The case of Dr. Casey Smitherman unveils the boundless ruthlessness of the healthcare system, one which punishes the sick, denying them the care that they are rightfully deserving of. “I’m not justifying what I did,” Smitherman told CBS News in January. “But I also think it’s hard to look in the face of that sick kid and so until you’re in that boat you don’t know.”

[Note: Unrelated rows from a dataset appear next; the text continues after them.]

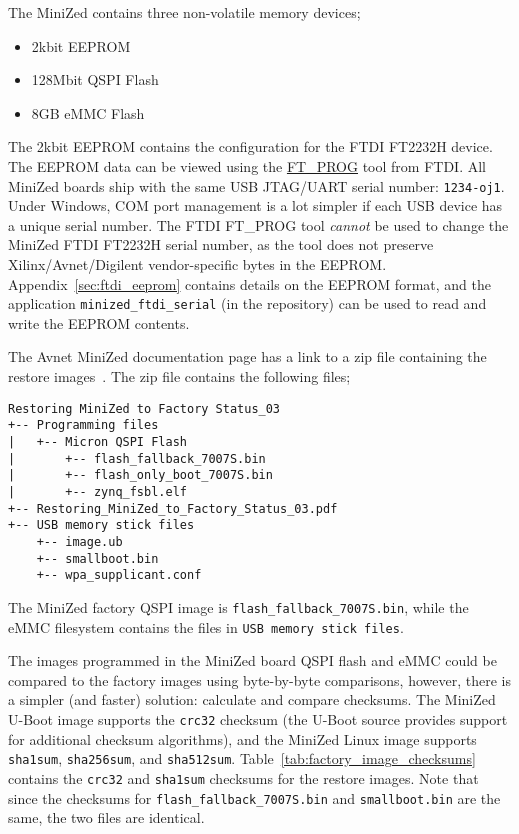 The MiniZed contains three non-volatile memory devices;
%
\begin{itemize}
\item 2kbit EEPROM
\item 128Mbit QSPI Flash
\item 8GB eMMC Flash
\end{itemize}
%
The 2kbit EEPROM contains the configuration for the FTDI FT2232H device.
The EEPROM data can be viewed using the
\href{https://www.ftdichip.com/Support/Utilities.htm#FT_PROG}{FT\_PROG}
tool from FTDI. All MiniZed boards ship with the same
USB JTAG/UART serial number: \verb+1234-oj1+. Under Windows, COM port
management is a lot simpler if each USB device has a unique serial number.
%
The FTDI FT\_PROG tool \emph{cannot} be used to change the MiniZed 
FTDI FT2232H serial number, as the tool does not preserve 
Xilinx/Avnet/Digilent vendor-specific bytes in the EEPROM.
%
Appendix~\ref{sec:ftdi_eeprom} contains details on the EEPROM format,
and the application \texttt{minized\_ftdi\_serial} (in the repository)
can be used to read and write the EEPROM contents.

The Avnet MiniZed documentation page has a link to a zip file containing
the restore images~\cite{Avnet_MiniZed_Restore_2018}. The zip file contains
the following files;
%
\begin{verbatim}
Restoring MiniZed to Factory Status_03
+-- Programming files
|   +-- Micron QSPI Flash
|       +-- flash_fallback_7007S.bin
|       +-- flash_only_boot_7007S.bin
|       +-- zynq_fsbl.elf
+-- Restoring_MiniZed_to_Factory_Status_03.pdf
+-- USB memory stick files
    +-- image.ub
    +-- smallboot.bin
    +-- wpa_supplicant.conf
\end{verbatim}
%
The MiniZed factory QSPI image is \verb+flash_fallback_7007S.bin+,
while the eMMC filesystem contains the files in \verb+USB memory stick files+.

The images programmed in the MiniZed board QSPI flash and eMMC could be
compared to the factory images using byte-by-byte comparisons, however,
there is a simpler (and faster) solution: calculate and compare checksums.
The MiniZed U-Boot image supports the \verb+crc32+ checksum (the U-Boot
source provides support for additional checksum algorithms), and the MiniZed Linux image
supports \verb+sha1sum+, \verb+sha256sum+, and \verb+sha512sum+.
Table~\ref{tab:factory_image_checksums} contains the \verb+crc32+
and \verb+sha1sum+ checksums for the restore images. Note that since
the checksums for  \verb+flash_fallback_7007S.bin+ and \verb+smallboot.bin+
are the same, the two files are identical.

Dr. Adam Gaffney, instructor in medicine at Harvard Medical School and a pulmonary and critical care doctor at the Cambridge Health Alliance, tells In These Times that his experience as a physician has continued to reaffirm the need for a “de-commoditized, free-at-point-of-use national health program.”
“You see people harmed by our system — patients going without needed care, skipping doses of medications because they can’t afford copays, avoiding tests,” he says. “You quickly realize that the idea that patients need ‘skin in the game’ to ensure they appropriately ‘consume’ healthcare is a moral travesty of an idea, an insult to the sick: almost nobody wants healthcare they do not need.” Being a patient and navigating the traumatic and unfamiliar medical world is difficult enough, Dr. Gaffney says. “We need not compound that suffering,” he argues, “with financial worries, medical bills, the anxiety of insurance networks and high deductibles, the fear of bankruptcy.”